BEGIN

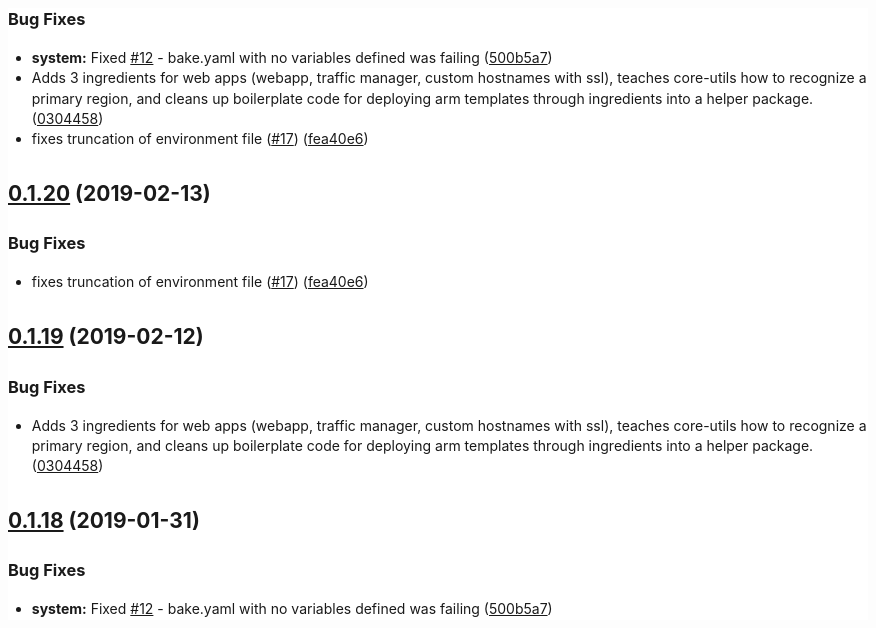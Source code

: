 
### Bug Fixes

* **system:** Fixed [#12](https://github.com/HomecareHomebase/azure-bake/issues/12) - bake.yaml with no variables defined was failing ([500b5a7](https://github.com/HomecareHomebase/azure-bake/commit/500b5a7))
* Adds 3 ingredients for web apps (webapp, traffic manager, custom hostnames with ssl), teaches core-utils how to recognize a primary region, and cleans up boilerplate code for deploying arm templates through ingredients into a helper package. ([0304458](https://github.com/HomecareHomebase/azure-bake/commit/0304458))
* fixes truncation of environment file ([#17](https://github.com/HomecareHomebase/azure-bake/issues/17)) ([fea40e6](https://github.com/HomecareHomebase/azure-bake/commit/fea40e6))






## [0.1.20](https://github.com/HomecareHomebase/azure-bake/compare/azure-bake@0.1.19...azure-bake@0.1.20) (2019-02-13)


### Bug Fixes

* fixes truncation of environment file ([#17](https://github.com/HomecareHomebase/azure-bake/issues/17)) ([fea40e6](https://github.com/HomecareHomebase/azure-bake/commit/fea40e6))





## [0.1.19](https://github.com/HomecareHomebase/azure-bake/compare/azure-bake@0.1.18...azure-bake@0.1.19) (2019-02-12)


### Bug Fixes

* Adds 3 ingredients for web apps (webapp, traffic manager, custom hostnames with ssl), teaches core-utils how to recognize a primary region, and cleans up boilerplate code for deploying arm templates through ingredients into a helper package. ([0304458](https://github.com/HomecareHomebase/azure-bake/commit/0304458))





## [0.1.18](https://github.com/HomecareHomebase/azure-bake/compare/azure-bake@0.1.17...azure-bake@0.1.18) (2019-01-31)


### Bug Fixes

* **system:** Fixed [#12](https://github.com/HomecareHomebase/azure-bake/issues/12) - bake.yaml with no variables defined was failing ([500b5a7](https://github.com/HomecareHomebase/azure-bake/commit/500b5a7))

END

▸ **DIRECTIONS FOR THIS TASK**
Skipping any pictures, transcribe the full listing exactly.

▸ **SOLVED PROBLEM**
Source code

: 
### Bug Fixes

* **system:** Fixed [#12](https://github.com/HomecareHomebase/azure-bake/issues/12) - bake.yaml with no variables defined was failing ([500b5a7](https://github.com/HomecareHomebase/azure-bake/commit/500b5a7))
* Adds 3 ingredients for web apps (webapp, traffic manager, custom hostnames with ssl), teaches core-utils how to recognize a primary region, and cleans up boilerplate code for deploying arm templates through ingredients into a helper package. ([0304458](https://github.com/HomecareHomebase/azure-bake/commit/0304458))
* fixes truncation of environment file ([#17](https://github.com/HomecareHomebase/azure-bake/issues/17)) ([fea40e6](https://github.com/HomecareHomebase/azure-bake/commit/fea40e6))






## [0.1.20](https://github.com/HomecareHomebase/azure-bake/compare/azure-bake@0.1.19...azure-bake@0.1.20) (2019-02-13)


### Bug Fixes

* fixes truncation of environment file ([#17](https://github.com/HomecareHomebase/azure-bake/issues/17)) ([fea40e6](https://github.com/HomecareHomebase/azure-bake/commit/fea40e6))





## [0.1.19](https://github.com/HomecareHomebase/azure-bake/compare/azure-bake@0.1.18...azure-bake@0.1.19) (2019-02-12)


### Bug Fixes

* Adds 3 ingredients for web apps (webapp, traffic manager, custom hostnames with ssl), teaches core-utils how to recognize a primary region, and cleans up boilerplate code for deploying arm templates through ingredients into a helper package. ([0304458](https://github.com/HomecareHomebase/azure-bake/commit/0304458))





## [0.1.18](https://github.com/HomecareHomebase/azure-bake/compare/azure-bake@0.1.17...azure-bake@0.1.18) (2019-01-31)


### Bug Fixes

* **system:** Fixed [#12](https://github.com/HomecareHomebase/azure-bake/issues/12) - bake.yaml with no variables defined was failing ([500b5a7](https://github.com/HomecareHomebase/azure-bake/commit/500b5a7))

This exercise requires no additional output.